В последнем я и сам довольно быстро убедился. Стриж от природы обладал необыкновенной интуицией, в том числе на хорошее и плохое. К тому же он был интеллигентен во всех смыслах. Никакой раздражённости по поводу навязанного ему корреспондента, да ещё в малопонятном качестве стажёра. Более того, он относился ко мне, как и следует относиться к хорошему боевому товарищу. Он не откровенничал, но и не был скрытным. Охотно и доброжелательно отвечал на мои, может быть иногда лишние, вопросы. Если же вопрос был не к месту, то отказ был необидным, чаще всего смягчённым юмором. В нём не было ничего показного, надуманного. Другого, обладающего такими же качествами, можно было бы назвать слишком правильным. Он и физически слеплен — дай Бог каждому! Как будто иллюстрация из учебника по анатомии, каждый мускул виден. Однако Стриж не походил на штампованного красавца, это просто настоящий мужчина. Солдаты его действительно обожали. От них я узнал, например, что их командир практически всегда лично участвует в операциях. А ведь имеет полное право послать вместо себя старшим группы Бирюкова или Рябова, а то и кого-нибудь из сержантов. Причём именно с ним бойцы шли на задания наиболее охотно. В их отношении к нему было что-то детское. (Наверное, так ребёнок рядом с отцом чувствует себя в безопасности.) Все уже считали само собой разумеющимся, что если операцию возглавляет Стрижевский, то всё будет хорошо. Разведчики слушались его беспрекословно, хотя ничего начальственного в его тоне не было. А ещё удивляло и восхищало солдат то, что их командир абсолютно никогда не матерился. Ни одно матерное словечко не слетало с его губ даже в минуты высшей опасности, когда без русского мата, казалось, обойтись вообще нельзя. Он одновременно был и не от мира сего, и совершенно свой. «Таких вообще не бывает»,— как-то раз сказал про него Летуненко. Такая оценка показалась мне странной, но несколько позже пришлось поверить в неё.

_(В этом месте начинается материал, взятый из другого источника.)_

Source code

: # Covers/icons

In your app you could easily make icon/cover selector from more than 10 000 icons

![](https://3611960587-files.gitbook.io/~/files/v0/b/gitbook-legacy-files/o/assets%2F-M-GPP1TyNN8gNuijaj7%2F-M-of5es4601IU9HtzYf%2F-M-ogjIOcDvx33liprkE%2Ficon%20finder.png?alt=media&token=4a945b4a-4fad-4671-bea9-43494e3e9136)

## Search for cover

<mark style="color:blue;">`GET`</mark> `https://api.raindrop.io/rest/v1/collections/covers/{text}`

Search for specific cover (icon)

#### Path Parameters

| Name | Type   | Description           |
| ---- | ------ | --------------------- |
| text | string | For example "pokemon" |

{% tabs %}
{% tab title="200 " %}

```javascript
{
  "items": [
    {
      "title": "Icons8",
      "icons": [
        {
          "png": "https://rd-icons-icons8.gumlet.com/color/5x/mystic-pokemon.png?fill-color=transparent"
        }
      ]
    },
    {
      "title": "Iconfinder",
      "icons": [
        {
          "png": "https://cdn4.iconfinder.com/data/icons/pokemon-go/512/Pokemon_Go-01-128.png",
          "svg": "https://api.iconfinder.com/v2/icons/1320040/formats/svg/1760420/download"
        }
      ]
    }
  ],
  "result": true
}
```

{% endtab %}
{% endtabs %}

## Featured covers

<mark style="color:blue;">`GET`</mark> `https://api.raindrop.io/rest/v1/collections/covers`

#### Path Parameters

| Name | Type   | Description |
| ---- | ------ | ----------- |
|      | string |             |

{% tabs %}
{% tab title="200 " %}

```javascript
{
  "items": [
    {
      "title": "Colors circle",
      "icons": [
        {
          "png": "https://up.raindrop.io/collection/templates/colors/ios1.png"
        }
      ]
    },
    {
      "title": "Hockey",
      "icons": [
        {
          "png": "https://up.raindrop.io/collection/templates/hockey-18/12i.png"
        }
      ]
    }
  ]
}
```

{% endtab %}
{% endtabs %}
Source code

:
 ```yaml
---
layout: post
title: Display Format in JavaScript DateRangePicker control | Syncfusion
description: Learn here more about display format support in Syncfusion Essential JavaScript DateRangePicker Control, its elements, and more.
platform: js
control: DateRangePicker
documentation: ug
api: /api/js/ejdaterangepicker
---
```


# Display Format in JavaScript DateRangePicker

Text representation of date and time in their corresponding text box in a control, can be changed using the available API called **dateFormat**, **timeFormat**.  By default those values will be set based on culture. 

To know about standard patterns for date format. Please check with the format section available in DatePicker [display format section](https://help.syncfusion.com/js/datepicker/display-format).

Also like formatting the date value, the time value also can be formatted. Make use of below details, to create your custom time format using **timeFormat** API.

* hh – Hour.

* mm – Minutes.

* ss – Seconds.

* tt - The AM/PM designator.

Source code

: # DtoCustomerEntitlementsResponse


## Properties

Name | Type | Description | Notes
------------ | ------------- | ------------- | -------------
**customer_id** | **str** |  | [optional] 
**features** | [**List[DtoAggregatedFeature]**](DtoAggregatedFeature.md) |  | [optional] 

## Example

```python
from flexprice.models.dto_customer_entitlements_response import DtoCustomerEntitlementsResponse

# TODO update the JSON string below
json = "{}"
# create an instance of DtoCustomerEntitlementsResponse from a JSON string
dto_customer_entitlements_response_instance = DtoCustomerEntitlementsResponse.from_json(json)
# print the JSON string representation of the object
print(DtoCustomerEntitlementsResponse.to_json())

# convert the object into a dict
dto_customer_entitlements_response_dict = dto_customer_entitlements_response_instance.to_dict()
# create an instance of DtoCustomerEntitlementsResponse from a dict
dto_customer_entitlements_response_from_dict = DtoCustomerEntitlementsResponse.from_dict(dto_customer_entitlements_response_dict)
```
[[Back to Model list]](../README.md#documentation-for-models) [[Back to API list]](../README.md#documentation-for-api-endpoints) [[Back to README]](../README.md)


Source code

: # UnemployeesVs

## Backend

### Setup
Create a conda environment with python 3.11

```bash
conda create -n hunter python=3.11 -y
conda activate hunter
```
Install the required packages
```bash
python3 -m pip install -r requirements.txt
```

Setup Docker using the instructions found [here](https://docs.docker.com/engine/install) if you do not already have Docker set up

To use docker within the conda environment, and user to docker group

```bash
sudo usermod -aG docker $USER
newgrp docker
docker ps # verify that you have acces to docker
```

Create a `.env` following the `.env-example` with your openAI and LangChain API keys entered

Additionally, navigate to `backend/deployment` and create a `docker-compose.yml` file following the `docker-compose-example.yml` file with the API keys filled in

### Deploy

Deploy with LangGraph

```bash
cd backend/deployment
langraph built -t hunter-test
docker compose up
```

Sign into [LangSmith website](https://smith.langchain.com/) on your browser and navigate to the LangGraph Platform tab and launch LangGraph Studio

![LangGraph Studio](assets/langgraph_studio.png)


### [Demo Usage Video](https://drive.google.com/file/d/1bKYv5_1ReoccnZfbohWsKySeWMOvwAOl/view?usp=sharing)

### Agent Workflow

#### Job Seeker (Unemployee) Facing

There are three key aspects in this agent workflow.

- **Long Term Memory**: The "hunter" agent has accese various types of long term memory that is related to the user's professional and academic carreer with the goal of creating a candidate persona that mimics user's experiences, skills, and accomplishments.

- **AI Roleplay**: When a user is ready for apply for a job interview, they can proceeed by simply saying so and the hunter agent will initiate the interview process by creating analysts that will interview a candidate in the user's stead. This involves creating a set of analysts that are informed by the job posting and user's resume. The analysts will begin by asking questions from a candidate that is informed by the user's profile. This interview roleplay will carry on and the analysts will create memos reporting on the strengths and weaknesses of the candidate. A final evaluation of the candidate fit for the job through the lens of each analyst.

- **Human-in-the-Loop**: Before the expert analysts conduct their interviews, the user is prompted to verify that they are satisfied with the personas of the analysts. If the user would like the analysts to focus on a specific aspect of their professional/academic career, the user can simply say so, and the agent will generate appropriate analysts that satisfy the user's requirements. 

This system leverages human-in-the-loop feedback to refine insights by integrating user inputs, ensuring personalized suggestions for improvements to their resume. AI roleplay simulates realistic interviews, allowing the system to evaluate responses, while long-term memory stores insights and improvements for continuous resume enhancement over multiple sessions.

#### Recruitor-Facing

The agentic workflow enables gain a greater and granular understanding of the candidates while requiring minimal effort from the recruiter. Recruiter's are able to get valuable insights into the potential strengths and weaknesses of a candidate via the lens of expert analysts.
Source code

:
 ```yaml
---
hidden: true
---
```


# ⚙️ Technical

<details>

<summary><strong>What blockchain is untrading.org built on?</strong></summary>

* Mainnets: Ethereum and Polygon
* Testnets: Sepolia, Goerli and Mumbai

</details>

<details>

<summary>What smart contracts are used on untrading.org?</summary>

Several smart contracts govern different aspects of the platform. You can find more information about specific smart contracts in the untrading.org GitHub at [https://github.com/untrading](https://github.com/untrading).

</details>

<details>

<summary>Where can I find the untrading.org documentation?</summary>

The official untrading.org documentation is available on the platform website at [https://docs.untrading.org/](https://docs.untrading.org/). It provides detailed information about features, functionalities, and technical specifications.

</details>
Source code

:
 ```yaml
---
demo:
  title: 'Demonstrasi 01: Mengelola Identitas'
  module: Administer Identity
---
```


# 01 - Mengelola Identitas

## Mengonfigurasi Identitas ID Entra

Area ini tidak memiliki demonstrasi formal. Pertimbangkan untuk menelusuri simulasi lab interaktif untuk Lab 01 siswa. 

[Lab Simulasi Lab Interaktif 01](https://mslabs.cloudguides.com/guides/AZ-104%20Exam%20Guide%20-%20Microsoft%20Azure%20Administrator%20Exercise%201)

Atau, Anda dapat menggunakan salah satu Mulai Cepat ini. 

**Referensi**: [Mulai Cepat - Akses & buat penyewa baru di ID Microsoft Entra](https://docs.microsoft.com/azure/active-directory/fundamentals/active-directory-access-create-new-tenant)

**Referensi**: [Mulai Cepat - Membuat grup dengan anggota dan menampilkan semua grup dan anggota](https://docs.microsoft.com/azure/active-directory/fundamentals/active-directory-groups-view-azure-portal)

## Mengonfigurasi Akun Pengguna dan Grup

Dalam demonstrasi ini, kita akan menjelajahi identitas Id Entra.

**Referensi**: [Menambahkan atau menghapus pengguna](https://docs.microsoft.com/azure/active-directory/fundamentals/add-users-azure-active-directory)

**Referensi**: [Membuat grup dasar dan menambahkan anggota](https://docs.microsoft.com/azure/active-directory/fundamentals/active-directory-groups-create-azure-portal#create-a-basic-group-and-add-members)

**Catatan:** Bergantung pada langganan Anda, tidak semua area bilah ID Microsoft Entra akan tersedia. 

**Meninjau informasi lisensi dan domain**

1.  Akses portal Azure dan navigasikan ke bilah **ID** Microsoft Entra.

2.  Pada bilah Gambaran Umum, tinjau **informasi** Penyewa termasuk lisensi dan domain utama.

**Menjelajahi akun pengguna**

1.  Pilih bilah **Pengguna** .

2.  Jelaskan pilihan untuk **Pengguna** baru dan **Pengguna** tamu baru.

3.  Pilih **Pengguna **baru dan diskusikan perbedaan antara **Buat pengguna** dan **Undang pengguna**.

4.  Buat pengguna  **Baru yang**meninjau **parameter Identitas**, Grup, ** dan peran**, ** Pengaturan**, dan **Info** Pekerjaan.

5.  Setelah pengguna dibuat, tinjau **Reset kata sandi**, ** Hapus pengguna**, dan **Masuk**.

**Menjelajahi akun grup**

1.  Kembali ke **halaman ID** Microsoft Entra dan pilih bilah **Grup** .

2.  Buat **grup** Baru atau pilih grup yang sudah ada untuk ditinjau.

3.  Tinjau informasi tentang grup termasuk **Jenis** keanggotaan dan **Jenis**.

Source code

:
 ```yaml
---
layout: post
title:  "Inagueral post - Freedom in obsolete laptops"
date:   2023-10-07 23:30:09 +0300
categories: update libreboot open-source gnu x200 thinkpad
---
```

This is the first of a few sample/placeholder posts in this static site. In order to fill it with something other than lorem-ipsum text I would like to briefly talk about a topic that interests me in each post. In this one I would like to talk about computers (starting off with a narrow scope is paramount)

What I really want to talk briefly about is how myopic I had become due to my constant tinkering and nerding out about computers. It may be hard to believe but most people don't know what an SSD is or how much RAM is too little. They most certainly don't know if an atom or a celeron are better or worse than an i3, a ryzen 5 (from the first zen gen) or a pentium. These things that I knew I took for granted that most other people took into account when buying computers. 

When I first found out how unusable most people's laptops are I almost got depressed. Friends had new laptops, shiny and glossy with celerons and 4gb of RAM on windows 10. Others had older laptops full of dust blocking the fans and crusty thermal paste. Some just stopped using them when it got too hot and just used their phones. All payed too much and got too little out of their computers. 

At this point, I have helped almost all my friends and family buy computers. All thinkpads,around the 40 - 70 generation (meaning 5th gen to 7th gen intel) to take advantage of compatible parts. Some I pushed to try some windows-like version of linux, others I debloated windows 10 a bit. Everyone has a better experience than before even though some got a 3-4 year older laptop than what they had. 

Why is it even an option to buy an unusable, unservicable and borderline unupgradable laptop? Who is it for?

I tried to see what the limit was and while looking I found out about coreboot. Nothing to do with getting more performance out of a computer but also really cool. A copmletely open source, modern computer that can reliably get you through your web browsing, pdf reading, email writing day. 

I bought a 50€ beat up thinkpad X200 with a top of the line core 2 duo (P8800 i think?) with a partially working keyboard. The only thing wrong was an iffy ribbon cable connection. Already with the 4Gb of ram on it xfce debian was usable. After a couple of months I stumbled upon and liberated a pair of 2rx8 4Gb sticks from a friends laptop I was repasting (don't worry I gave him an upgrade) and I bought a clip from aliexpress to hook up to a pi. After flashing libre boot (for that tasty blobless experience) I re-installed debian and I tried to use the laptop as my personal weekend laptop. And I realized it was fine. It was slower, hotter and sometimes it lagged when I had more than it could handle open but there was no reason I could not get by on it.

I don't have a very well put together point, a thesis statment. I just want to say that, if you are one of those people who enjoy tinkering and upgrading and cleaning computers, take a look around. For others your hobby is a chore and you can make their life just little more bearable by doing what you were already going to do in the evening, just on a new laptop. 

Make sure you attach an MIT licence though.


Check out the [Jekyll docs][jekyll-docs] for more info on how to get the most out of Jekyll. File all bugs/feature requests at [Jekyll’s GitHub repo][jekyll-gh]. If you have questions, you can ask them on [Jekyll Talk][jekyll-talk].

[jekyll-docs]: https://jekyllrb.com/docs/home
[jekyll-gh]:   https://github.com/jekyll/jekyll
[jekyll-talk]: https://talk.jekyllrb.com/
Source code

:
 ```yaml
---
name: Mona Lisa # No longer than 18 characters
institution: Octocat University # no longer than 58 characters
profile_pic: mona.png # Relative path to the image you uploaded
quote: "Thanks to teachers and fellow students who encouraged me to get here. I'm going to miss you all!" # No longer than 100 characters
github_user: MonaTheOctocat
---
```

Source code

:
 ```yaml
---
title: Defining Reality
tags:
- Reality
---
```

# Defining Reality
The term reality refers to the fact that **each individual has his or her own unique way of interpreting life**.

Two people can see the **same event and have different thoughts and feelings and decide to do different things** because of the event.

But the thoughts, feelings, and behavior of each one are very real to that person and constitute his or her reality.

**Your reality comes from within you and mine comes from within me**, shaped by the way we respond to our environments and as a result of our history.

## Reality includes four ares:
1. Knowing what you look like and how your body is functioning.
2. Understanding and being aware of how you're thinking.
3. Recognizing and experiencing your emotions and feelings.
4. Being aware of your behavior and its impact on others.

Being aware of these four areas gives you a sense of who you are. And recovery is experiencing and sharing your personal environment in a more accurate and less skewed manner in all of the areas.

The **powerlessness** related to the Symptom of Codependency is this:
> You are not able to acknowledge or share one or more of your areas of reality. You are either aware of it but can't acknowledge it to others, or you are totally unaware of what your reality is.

В течение нескольких последующих дней мы (Моргунов, Стрижевский и я) ещё два раза предметно обсуждали вопрос о возможности моего участия в разведывательном рейде, который планировался на ближайшее время. Из этих разговоров я уяснил, что для благополучного преодоления линии фронта хорошо бы уточнить сегодняшнюю обстановку в месте перехода. А для этого очень желательно взять языка. Время явно поджимало, и было решено как можно скорее провести поиск. Решить легко, да как сделать? Похоже, Стриж всерьёз зачислил меня в разведчики, более того, в свои заместители. Сразу после последнего разговора с Моргуновым о языке Стриж повёл меня к своему НП, объясняя по дороге замысел предстоящих действий. Несколько суток назад разведчики, наблюдающие за передним краем немцев, обнаружили хорошо замаскированную ячейку ракетчика. Стриж показал её мне с наблюдательного пункта, оборудованного на высоком дереве. Совсем не сразу я углядел эту ячейку, хотя бинокль был морским, восьмикратным. Сначала я видел только лес, ближе — кусок поля, перерезанного оврагом. Потом глаза привыкли, а Стриж терпеливо пояснял: «Видишь, за оврагом колючая проволока? За ней немецкая траншея. Видишь обгоревшее дерево? Смотри левее: перед колючей проволокой бугорок. Это и есть ячейка, в ней ракетчик. Как стемнеет — будет ракеты пускать, чтобы я да ты незаметно не подобрались. От ячейки к траншее ход под проволокой идёт. Меняются через каждые два часа». Теперь я довольно ясно видел сверху тот бугорок перед проволокой, а главное — ходок под проволоку. Порой у проволоки вырастали султаны земли и дыма — это наши миномётчики вели редкий, беспокоящий огонь. «А сейчас он тоже там сидит?» Стриж утвердительно кивнул: «Сидит, за нашим передним краем наблюдает, а ещё фиксирует, где наши мины их проволоку порвут. А ночью они порванные места восстановят и новые мины в тех местах поставят». Начавшийся ещё утром дождь всё усиливался. Вода в ячейке ракетчика, видимо, всё прибывала, и ракетчик выдал своё присутствие. В бинокль было видно, как он выплёскивает воду из ячейки. Несколько раз я отчётливо видел руку с котелком. Стриж тем временем продолжал: «Сегодня под утро ребята по оврагу почти до ячейки доползли, метров пятьдесят осталось. Сняли семнадцать мин! Думаю, ещё с десяток осталось на последнем участке. Ну, идею понял?»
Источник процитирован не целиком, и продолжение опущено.